Cloud has been around for some time now, with the year of the cloud increasingly becoming what seems more like an entire decade.

It’s infiltrating more and more sectors as the technology and the industry itself continue to mature.  But barriers do still exist to its adoption and it has a long way to go as new and innovative technologies continue to emerge. Paired with the lowering costs of compute and storage, an increasing number of smaller vendors are on the verge of entering the market.

As such, the next ten years for the cloud industry, and the industry giants that currently dominate the market, are uncertain.

Barriers to cloud adoption still exist

Unfortunately, obstacles still stand in the way of cloud adoption, particularly from the human side in terms of legacy resistance to change and risk aversity due to new regulations such as GDPR. Customers also now have the positive challenge of an increasingly wide selection of cloud services to choose from, which presents a new challenge of how to disseminate the differences. Unfortunately, the average sized business is not experienced or educated enough in the new world of cloud in order to know what questions to ask or indeed, how to interpret the answers they receive.

As such, it’s difficult to know how the average smaller business is expected to best assimilate the cloud services that will add value to their business. Do they just select the traditional big-name technology brands they have heard of (who in cloud may not be the best solution any longer) or do they innovate and go for a newer name who can give them better business differentiation to their users and customers?

With many of today’s enterprises facing this decision, legacy vendors will be forced to cloudify through re-engineering, re-platforming or acquisition in the coming years in order to remain competitive, or risk becoming the next ‘blockbuster’ to their Netflix cloud competitor.

Staying relevant in an increasingly innovative world

We still face a breadth of technology sectors that, for the majority, sell as traditional on network systems. We have seen CRM shift over the last 15 years from 95% on network systems to now over 70% of new systems sold today being cloud based CRM, mostly due to Salesforce. We have already seen this expand to ERP and Service Desk solutions, but we still face a bulk of technology areas such as telephony, antivirus and software suites that are in the majority sold as local deployments.

Cloud is going to continue to disrupt sector after sector, with new entrants typically threatening the traditional brand names due to the fact that these have a ball and chain around their ankles. This being their fight to protect their existing revenue streams, not wanting to disrupt their own revenues using cloud and more often leaving it for other third parties to do so who have all to gain and no existing business to protect.

The future for cloud competitors

The new cloud disruptors haven’t put their heads above the parapets yet, but soon we are going to see the new Uber, Facebook and Netflix appear from nowhere because we now live in a world where the computing power required is affordable to any innovator with an idea. The previous barriers of compute and storage vs. cost are gone and even the smallest of firms are able to develop and deliver quicker than ever and reach a global audience. New competitors to the major players may not have even been born yet.

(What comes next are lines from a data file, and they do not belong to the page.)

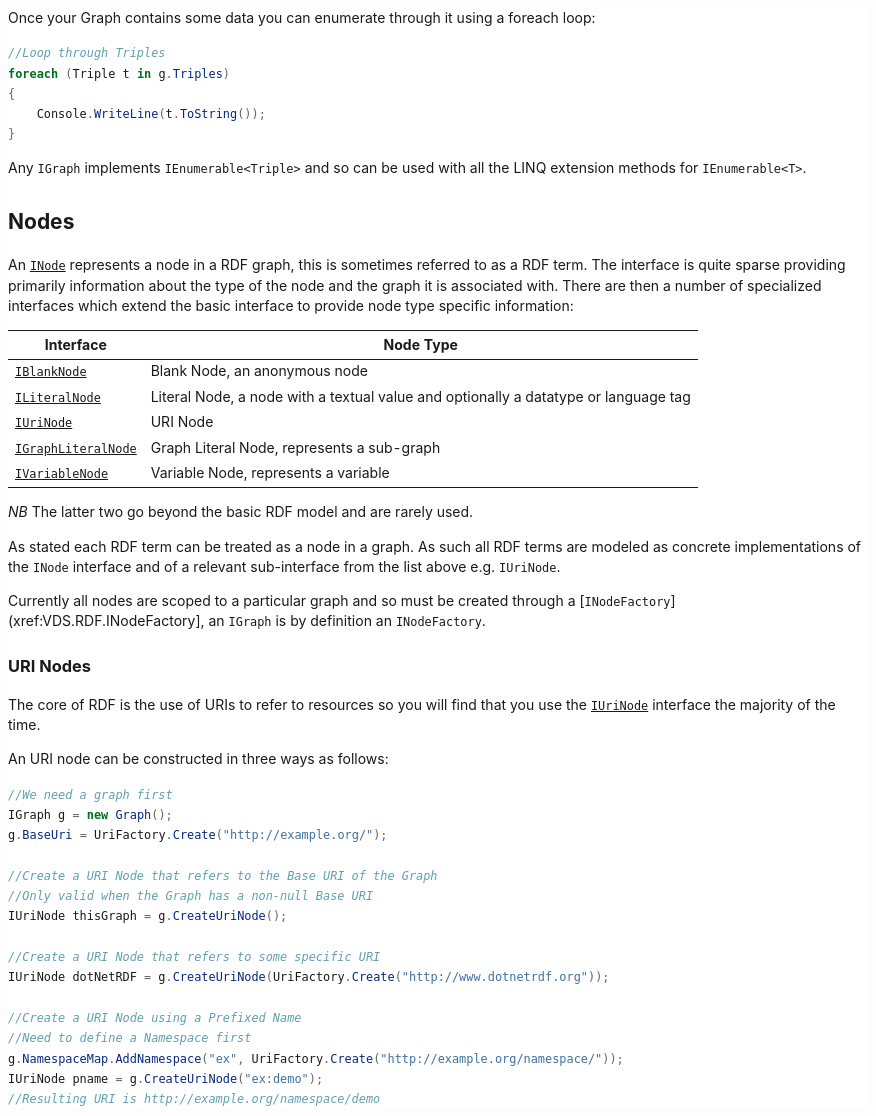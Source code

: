 Once your Graph contains some data you can enumerate through it using a foreach loop:

```csharp
//Loop through Triples
foreach (Triple t in g.Triples)
{
    Console.WriteLine(t.ToString());
}
```

Any `IGraph` implements `IEnumerable<Triple>` and so can be used with all the LINQ extension methods for `IEnumerable<T>`.


## Nodes

An [`INode`](xref:VDS.RDF.INode) represents a node in a RDF graph, this is sometimes referred to as a RDF term.  The interface is quite sparse providing primarily information about the type of the node and the graph it is associated with.  There are then a number of specialized interfaces which extend the basic interface to provide node type specific information:

| Interface | Node Type |
|-----------|------------|
| [`IBlankNode`](xref:VDS.RDF.IBlankNode) | Blank Node, an anonymous node |
| [`ILiteralNode`](xref:VDS.RDF.ILiteralNode) | Literal Node, a node with a textual value and optionally a datatype or language tag |
| [`IUriNode`](xref:VDS.RDF.IUriNode) | URI Node |
| [`IGraphLiteralNode`](xref:VDS.RDF.IGraphLiteralNode) | Graph Literal Node, represents a sub-graph |
| [`IVariableNode`](xref:VDS.RDF.IVariableNode) | Variable Node, represents a variable |

*NB* The latter two go beyond the basic RDF model and are rarely used.

As stated each RDF term can be treated as a node in a graph. As such all RDF terms are modeled as concrete implementations of the `INode` interface and of a relevant sub-interface from the list above e.g. `IUriNode`.

Currently all nodes are scoped to a particular graph and so must be created through a [`INodeFactory`](xref:VDS.RDF.INodeFactory], an `IGraph` is by definition an `INodeFactory`.

### URI Nodes

The core of RDF is the use of URIs to refer to resources so you will find that you use the [`IUriNode`](xref:VDS.RDF.IUriNode) interface the majority of the time.

An URI node can be constructed in three ways as follows:

```csharp
//We need a graph first
IGraph g = new Graph();
g.BaseUri = UriFactory.Create("http://example.org/");

//Create a URI Node that refers to the Base URI of the Graph
//Only valid when the Graph has a non-null Base URI
IUriNode thisGraph = g.CreateUriNode();

//Create a URI Node that refers to some specific URI
IUriNode dotNetRDF = g.CreateUriNode(UriFactory.Create("http://www.dotnetrdf.org"));

//Create a URI Node using a Prefixed Name
//Need to define a Namespace first
g.NamespaceMap.AddNamespace("ex", UriFactory.Create("http://example.org/namespace/"));
IUriNode pname = g.CreateUriNode("ex:demo");
//Resulting URI is http://example.org/namespace/demo
```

As such, for the time being, cloud powerhouses are now in a three horse AGM race (Amazon, Google and Microsoft) with an increasing number of traditional software vendors re-platforming their apps to one of these underlying cloud services. We are going to see an increasing number of big traditional corporate brand technology vendors challenged to survive, recently exampled by CA’s (Computer Associates) sale to Broadcom, when nearly 50% of staff were axed quickly thereafter. Remaining relevant in a new cloud world for legacy firms is going to get harder and harder.

The changing face of cloud – what will it look like in ten years?

 With all of this in mind, I believe we will see far less private ‘cloud’ hosting firms in the years to come. With the commercial power of Amazon, Google and Microsoft on the race to Zero (i.e. who will be the first to give it away for free?), traditional co-location hosting will be marginalised if not crushed. We will hear less of the term ‘cloud’ as it will be ingrained into a plethora of other technologies as the engine; these will include Artificial Intelligence (AI), Big Data and Internet of Things (IoT). We will see a breadth of co-operating systems as API’s between cloud systems extend and cloud silos become marginalised and a massive growth of edge computing devices with local processing power communicating with and supporting centralised cloud computing engines.